JR'S Free Thought Pages
Christ Films: the Gospel According to Monty, Martin, Denys, Pier Paolo & Mel – Shirley Goldberg
Canadian Humanist - Summer 2004
One of the most memorable sequences in all of cinema occurs early in Ingmar Bergman's haunting quest for God, The Seventh Seal. It takes place in a time of irrational fear, the Middle Ages when the Black Plague was raging across Europe and age-old superstitious practices, like witch-burning, were on the rise. For the moment, a couple of traveling players have lightened the mood of the villagers by setting up a crude stage and offering a Comedia del Arte performance. But suddenly the sky darkens, the cheerful music is drowned out by a doom-invoking Dies Irae, and all the faces turn in horror to watch a procession of black-clad penitents trudge by in a cloud of dust and incense dragging heavy crosses and flagellating themselves.
A similar mood swing has been invoked for many this past Easter season by the arrival of Mel Gibson's appallingly brutal, medieval and sadomasochistic Passion of the Christ. It settles into one's consciousness like a leaden weight. Nevertheless, the film has been a genuine media phenomenon - perfectly timed for the dissemination of Gibson's anachronistic brand of Catholicism, badly timed for the health of the world. Fear and insecurity are on the rise globally. The Bush administration in Washington - with strong support from 'born again' Christians - is forecasting an endless war against terror, and by its disastrous choices is effectively insuring the accuracy of that forecast.
The astounding appeal of this uninspiring, non-redemptive version of the Passion is to those who have already bought into Gibson's worldview — to the true believers, the potential true believers and especially those who have been frightened out of their senses by the books and films of the Left Behind series. In the early days of Passions release, television news programs showed tearful crowds stumbling out into the real world so choked with emotion they were unable to speak. Ticket sales topped the box office charts, church attendance soared, the sale of Christian books went up and people bought thousands of crucifixion nails to wear around their necks on leather bands. Meanwhile anecdotal stories circulated about fatal heart attacks in the theatre, conversions and confessions of long forgotten crimes.

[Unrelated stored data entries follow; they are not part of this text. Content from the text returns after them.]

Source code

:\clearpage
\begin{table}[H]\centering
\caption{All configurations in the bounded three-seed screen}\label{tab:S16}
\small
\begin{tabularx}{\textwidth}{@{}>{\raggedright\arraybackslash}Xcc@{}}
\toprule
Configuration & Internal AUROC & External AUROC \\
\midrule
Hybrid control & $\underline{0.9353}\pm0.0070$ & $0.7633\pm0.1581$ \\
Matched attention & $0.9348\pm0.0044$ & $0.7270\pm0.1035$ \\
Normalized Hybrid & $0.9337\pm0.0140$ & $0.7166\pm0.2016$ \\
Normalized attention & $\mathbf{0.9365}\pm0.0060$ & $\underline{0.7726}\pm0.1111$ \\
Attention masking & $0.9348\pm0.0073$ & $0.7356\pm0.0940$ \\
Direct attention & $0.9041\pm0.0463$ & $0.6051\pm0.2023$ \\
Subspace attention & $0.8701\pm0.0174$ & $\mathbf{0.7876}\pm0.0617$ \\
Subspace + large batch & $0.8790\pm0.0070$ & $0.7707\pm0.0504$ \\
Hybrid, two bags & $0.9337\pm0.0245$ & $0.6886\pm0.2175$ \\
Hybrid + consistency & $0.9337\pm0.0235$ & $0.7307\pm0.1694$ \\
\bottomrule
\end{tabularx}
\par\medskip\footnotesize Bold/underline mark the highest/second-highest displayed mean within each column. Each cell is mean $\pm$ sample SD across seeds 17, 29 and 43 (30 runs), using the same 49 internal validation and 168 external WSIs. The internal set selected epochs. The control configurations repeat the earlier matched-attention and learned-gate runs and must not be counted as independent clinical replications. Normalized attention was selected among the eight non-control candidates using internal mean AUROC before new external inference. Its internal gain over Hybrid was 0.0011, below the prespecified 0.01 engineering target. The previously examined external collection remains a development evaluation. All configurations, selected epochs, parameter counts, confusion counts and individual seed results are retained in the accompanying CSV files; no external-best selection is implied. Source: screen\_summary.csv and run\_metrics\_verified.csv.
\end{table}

In an era like this with a variety of fundamentalisms on the loose, the world certainly does not need to increase the number of people who believe we are living in the 'end time' and consequently need to concentrate on personal salvation rather than work together for social recovery. Nor, at a time when the acceptable level of brutality in warfare and military occupation has risen, does the world need a film that inures people to the infliction of pain and the violation of the human body. Nor at a time when anti-Semitism has been rekindled, does the world need a reading of the crucifixion story that fans the flame.
By fixating only on the last twelve hours of Jesus' life and depicting — in vivid detail and slow motion - the most graphic rendition possible of his prolonged torture and death, Gibson has made what Maureen Dowd of the New York Times has rightly called a sacred snuff movie." Obviously there are many ways to spin this myth, and there is no 'right' version. Gibson's Passion has at least had the useful effect of stimulating a re-examination of the narrative itself one of the most powerful in our culture - and the ay in which it has been used and misused in film.
In the following discussion, I'll be looking at three films dealing with the life of Jesus that are generally acknowledged as the best, giving special attention to their choice of source material, handling of the anti-Semitism issue and to their privileging of the human versus the divine - the moral versus religious teaching. The historical facts of the story are sketchy, and two millennia of history have helped to shape its current construct - in fact, far more than two millennia since the concepts of crucifixion and resurrection reach back through the mists of time to the ancient myth of the scapegoat and to the fertility rituals of death and rebirth, redemption through sacrifice.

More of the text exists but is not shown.